Ideólogos de izquierdas han escrito amargamente contra la dictadura del
proletariado. Así, Alejo Carpentier,
en El siglo de las luces (1962),
desencantado con la Revolución Francesa y sus efectos contradictorios en el
Caribe: navega un barco negrero que se llama “El Contrato Social”; el verdugo
del comité, experto en el manejo de la guillotina, reparte afable caramelos
entre los niños… Así Giuseppe Tomasi di Lampedusa,
en El Gatopardo (1958), con la
promesa de Garibaldi, cuando lo mejor es la carne a la Marsala:
“Ustedes tienen ahora precisamente necesidad de jóvenes,
de jóvenes despejados con la mente abierta (…) que sean hábiles en
enmascarar, quiero decir en acomodar sus concretos intereses particulares a las
vagas idealidades públicas (…) Todo esto no tendría que durar,
pero durará siempre. El siempre de los hombres, naturalmente, un siglo, dos
siglos… Y luego será distinto, pero peor.

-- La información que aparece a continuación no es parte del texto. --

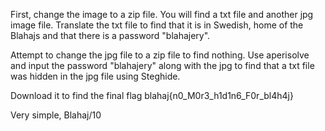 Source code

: First, change the image to a zip file. You will find a txt file and another jpg image file.
Translate the txt file to find that it is in Swedish, home of the Blahajs and that there is a password "blahajery".

Attempt to change the jpg file to a zip file to find nothing.
Use aperisolve and input the password "blahajery" along with the jpg to find that a txt file was hidden in the jpg file using Steghide.

Download it to find the final flag blahaj{n0_M0r3_h1d1n6_F0r_bl4h4j}

Very simple, Blahaj/10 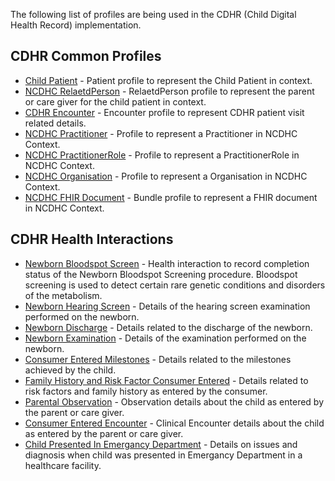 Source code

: <!-- profiles-cdhr.md {% comment %}

{% endcomment %} -->
The following list of profiles are being used in the CDHR (Child Digital Health Record) implementation. 

## CDHR Common Profiles
* [Child Patient](StructureDefinition-ncdhc-patient-child.html) - Patient profile to represent the Child Patient in context.
* [NCDHC RelaetdPerson](StructureDefinition-ncdhc-related-person.html) - RelaetdPerson profile to represent the parent or care giver for the child patient in context.
* [CDHR Encounter](StructureDefinition-ncdhc-encounter-cdhr.html) - Encounter profile to represent CDHR patient visit related details.
* [NCDHC Practitioner](StructureDefinition-ncdhc-practitioner.html) - Profile to represent a Practitioner in NCDHC Context.
* [NCDHC PractitionerRole](StructureDefinition-ncdhc-practitioner-role.html) - Profile to represent a PractitionerRole in NCDHC Context.
* [NCDHC Organisation](StructureDefinition-ncdhc-organisation.html) - Profile to represent a Organisation in NCDHC Context.
* [NCDHC FHIR Document](StructureDefinition-ncdhc-bundle-document.html) - Bundle profile to represent a FHIR document in NCDHC Context.


## CDHR Health Interactions
* [Newborn Bloodspot Screen](StructureDefinition-ncdhc-bundle-newborn-bloodspot-screen-document.html) - Health interaction to record completion status of the Newborn Bloodspot Screening procedure.  Bloodspot screening is used to detect certain rare genetic conditions and disorders of the metabolism.
* [Newborn Hearing Screen](StructureDefinition-ncdhc-bundle-newborn-hearing-screen-document.html) - Details of the hearing screen examination performed on the newborn.
* [Newborn Discharge](StructureDefinition-ncdhc-bundle-newborn-discharge-document.html) - Details related to the discharge of the newborn. 
* [Newborn Examination](StructureDefinition-ncdhc-bundle-newborn-exam-document.html) - Details of the examination performed on the newborn.
* [Consumer Entered Milestones](StructureDefinition-ncdhc-bundle-consumer-entered-milestone-document.html) - Details related to the milestones achieved by the child.
* [Family History and Risk Factor Consumer Entered](StructureDefinition-ncdhc-bundle-fh-rf-consumer-entered-document.html) - Details related to risk factors and family history as entered by the consumer.
* [Parental Observation](StructureDefinition-ncdhc-bundle-parental-observation-document.html) - Observation details about the child as entered by the parent or care giver.
* [Consumer Entered Encounter](StructureDefinition-ncdhc-bundle-consumer-entered-encounter-document.html) - Clinical Encounter details about the child as entered by the parent or care giver.
* [Child Presented In Emergancy Department](StructureDefinition-ncdhc-bundle-child-presented-in-ed.html) - Details on issues and diagnosis when child was presented in Emergancy Department in a healthcare facility.



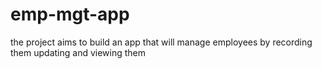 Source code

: # emp-mgt-app
the project aims to build an app that will manage employees by recording them updating and viewing them 
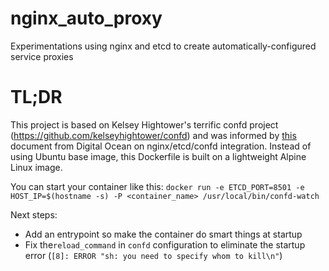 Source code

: # nginx_auto_proxy
Experimentations using nginx and etcd to create automatically-configured service proxies

# TL;DR
This project is based on Kelsey Hightower's terrific confd project (https://github.com/kelseyhightower/confd) and was informed by [this](https://www.digitalocean.com/community/tutorials/how-to-use-confd-and-etcd-to-dynamically-reconfigure-services-in-coreos) document from Digital Ocean on nginx/etcd/confd integration. Instead of using Ubuntu base image, this Dockerfile is built on a lightweight Alpine Linux image.

You can start your container like this:
`docker run -e ETCD_PORT=8501 -e HOST_IP=$(hostname -s) -P <container_name> /usr/local/bin/confd-watch`

Next steps:
* Add an entrypoint so make the container do smart things at startup
* Fix the`reload_command` in `confd` configuration to eliminate the startup error (`[8]: ERROR "sh: you need to specify whom to kill\n"`)
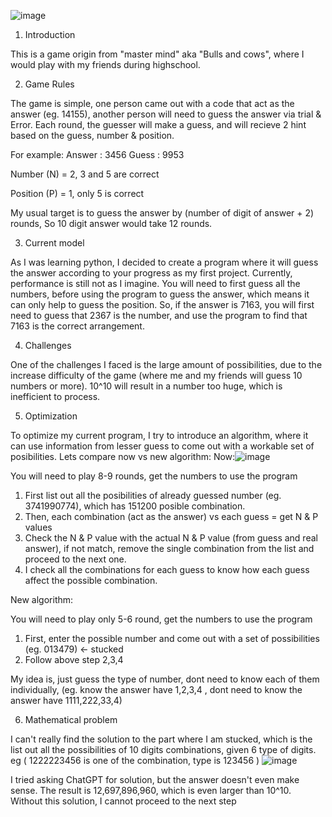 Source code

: ![image](https://github.com/user-attachments/assets/8843dfdf-ef03-4d5c-ac98-bd89563254ff)

1. Introduction

This is a game origin from "master mind" aka "Bulls and cows", where I would play with my friends during highschool.

2. Game Rules

The game is simple, one person came out with a code that act as the answer (eg. 14155), another person will need to guess the answer via trial & Error. Each round, the guesser will make a guess, and will recieve 2 hint based on the guess, number & position.

For example:
Answer : 3456
Guess : 9953

Number (N) = 2, 3 and 5 are correct 

Position (P) = 1, only 5 is correct 

My usual target is to guess the answer by (number of digit of answer + 2) rounds, So 10 digit answer would take 12 rounds.

3. Current model

As I was learning python, I decided to create a program where it will guess the answer according to your progress as my first project.
Currently, performance is still not as I imagine. You will need to first guess all the numbers, before using the program to guess the answer, which means it can only help to guess the position. 
So, if the answer is 7163, you will first need to guess that 2367 is the number, and use the program to find that 7163 is the correct arrangement.

4. Challenges

One of the challenges I faced is the large amount of possibilities, due to the increase difficulty of the game (where me and my friends will guess 10 numbers or more). 10^10 will result in a number too huge, which is inefficient to process.

5. Optimization

To optimize my current program, I try to introduce an algorithm, where it can use information from lesser guess to come out with a workable set of posibilities. 
Lets compare now vs new algorithm:
Now:![image](https://github.com/user-attachments/assets/a23482a5-d155-467e-a8dc-c74ac3aba674)

You will need to play 8-9 rounds, get the numbers to use the program
1. First list out all the posibilities of already guessed number (eg. 3741990774), which has 151200 posible combination.
2. Then, each combination (act as the answer) vs each guess = get N & P values
3. Check the N & P value with the actual N & P value (from guess and real answer), if not match, remove the single combination from the list and proceed to the next one.
4. I check all the combinations for each guess to know how each guess affect the possible combination.

New algorithm:

You will need to play only 5-6 round, get the numbers to use the program
1. First, enter the possible number and come out with a set of possibilities (eg. 013479) <- stucked
2. Follow above step 2,3,4

My idea is, just guess the type of number, dont need to know each of them individually, (eg. know the answer have 1,2,3,4 , dont need to know the answer have 1111,222,33,4)

6. Mathematical problem

I can't really find the solution to the part where I am stucked, which is the list out all the possibilities of 10 digits combinations, given 6 type of digits. eg ( 1222223456 is one of the combination, type is 123456 )
![image](https://github.com/user-attachments/assets/8836815d-6cf6-4705-8d29-61949436fca9)

I tried asking ChatGPT for solution, but the answer doesn't even make sense. The result is 12,697,896,960, which is even larger than 10^10. 
Without this solution, I cannot proceed to the next step



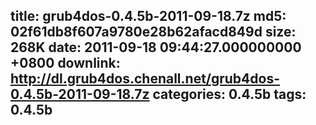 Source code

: title: grub4dos-0.4.5b-2011-09-18.7z
md5: 02f61db8f607a9780e28b62afacd849d
size: 268K
date: 2011-09-18 09:44:27.000000000 +0800
downlink: http://dl.grub4dos.chenall.net/grub4dos-0.4.5b-2011-09-18.7z
categories: 0.4.5b
tags: 0.4.5b
---

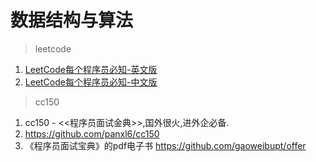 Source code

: # 数据结构与算法

> leetcode
1. [LeetCode每个程序员必知-英文版](https://leetcode.com/)
1. [LeetCode每个程序员必知-中文版](https://leetcode-cn.com/)

> cc150
1. cc150 - <<程序员面试金典>>,国外很火,进外企必备.
1. https://github.com/panxl6/cc150
1. 《程序员面试宝典》的pdf电子书 https://github.com/gaoweibupt/offer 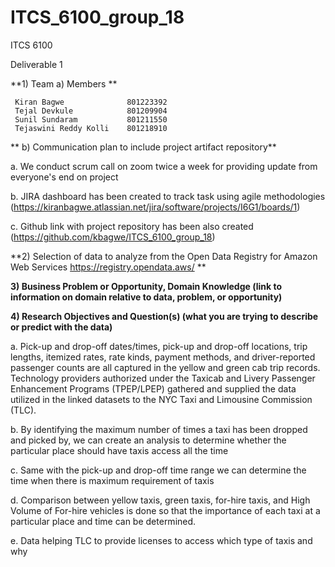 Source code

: # ITCS_6100_group_18

ITCS 6100 

Deliverable 1

**1) Team
 	a)  Members		**

     Kiran Bagwe              801223392 
     Tejal Devkule            801209904 
     Sunil Sundaram           801211550
     Tejaswini Reddy Kolli    801218910
              


 
** 	b)  Communication plan to include project artifact repository**

  a. We conduct scrum call on zoom twice a week for providing update from everyone's end on project
  
  b. JIRA dashboard has been created to track task using agile methodologies (https://kiranbagwe.atlassian.net/jira/software/projects/I6G1/boards/1)
  
  c. Github link with project repository has been also created (https://github.com/kbagwe/ITCS_6100_group_18)
  
  
  
**2)  Selection of data to analyze from the Open Data Registry for Amazon Web Services https://registry.opendata.aws/ **

**3)  Business Problem or Opportunity, Domain Knowledge (link to information on domain relative to data, problem, or opportunity)**

**4)  Research Objectives and Question(s) (what you are trying to describe or predict with the data)**

   a. Pick-up and drop-off dates/times, pick-up and drop-off locations, trip lengths, itemized rates, rate kinds, payment methods, and driver-reported passenger counts are all captured in the yellow and green cab trip records. Technology providers authorized under the Taxicab and Livery Passenger Enhancement Programs (TPEP/LPEP) gathered and supplied the data utilized in the linked datasets to the NYC Taxi and Limousine Commission (TLC).
   
   b. By identifying the maximum number of times a taxi has been dropped and picked by, we can create an analysis to determine whether the particular place should have taxis access all the time
   
   c. Same with the pick-up and drop-off time range we can determine the time when there is maximum requirement of taxis 
   
   d. Comparison between yellow taxis, green taxis, for-hire taxis, and High Volume of For-hire vehicles is done so that the importance of each taxi at a particular place and time can be determined.
   
   e. Data helping TLC to provide licenses to access which type of taxis and why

Nosotros fuimos los Gatopardos, los
Leones. Quienes nos sustituyan serán chacalitos y hienas, y todos, gatopardos,
chacales y ovejas, continuaremos creyéndonos la sal de la tierra.”
Así
también George Orwell en Rebelión en la granja (1945), donde la
oligarquía de los cerdos sustituye a la dictadura de los humanos, en clara
referencia al Politburó soviético. Los cerdos son los que mejor comen, porque
son los que mandan y necesitan alimentarse mejor. Así Arthur Koestler, en El cero y
el infinito (Darkness at noon,
1941), o Boris Pasternak en Doctor Zhivago (1957). Así nuestro Jorge Semprún, en varias de sus novelas
y guiones cinematográficos (como el de La
guerra ha terminado, 1966).
En
efecto, “Alarmante es la palabra revolución”, porque la violencia repele, mas ¿hay
lugar para el bautismo del corazón humano? ¿Hay esperanza de un mundo justo?